The data

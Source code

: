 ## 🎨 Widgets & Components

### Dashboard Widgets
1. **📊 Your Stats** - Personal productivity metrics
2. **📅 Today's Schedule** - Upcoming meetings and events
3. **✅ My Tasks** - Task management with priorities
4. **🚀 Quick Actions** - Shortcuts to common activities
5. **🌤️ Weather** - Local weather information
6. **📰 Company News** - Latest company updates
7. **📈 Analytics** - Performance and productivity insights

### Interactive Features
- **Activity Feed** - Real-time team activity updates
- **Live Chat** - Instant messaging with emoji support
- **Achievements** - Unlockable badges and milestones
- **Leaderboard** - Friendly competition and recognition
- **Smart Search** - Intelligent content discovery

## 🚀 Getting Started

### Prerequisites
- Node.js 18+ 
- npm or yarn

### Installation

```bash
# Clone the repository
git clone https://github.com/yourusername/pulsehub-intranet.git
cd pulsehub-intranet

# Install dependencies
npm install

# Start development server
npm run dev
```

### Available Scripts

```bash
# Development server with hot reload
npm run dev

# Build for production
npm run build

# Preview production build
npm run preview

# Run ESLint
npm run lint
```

Problem requirements
Reproduce exactly the lines from the one containing "- **Activity Feed**" through the last line of the records, both included, and nothing else.

Problem solution
- **Activity Feed** - Real-time team activity updates
- **Live Chat** - Instant messaging with emoji support
- **Achievements** - Unlockable badges and milestones
- **Leaderboard** - Friendly competition and recognition
- **Smart Search** - Intelligent content discovery

## 🚀 Getting Started

### Prerequisites
- Node.js 18+ 
- npm or yarn

### Installation

```bash
# Clone the repository
git clone https://github.com/yourusername/pulsehub-intranet.git
cd pulsehub-intranet

# Install dependencies
npm install

# Start development server
npm run dev
```

### Available Scripts

```bash
# Development server with hot reload
npm run dev

# Build for production
npm run build

# Preview production build
npm run preview

# Run ESLint
npm run lint
```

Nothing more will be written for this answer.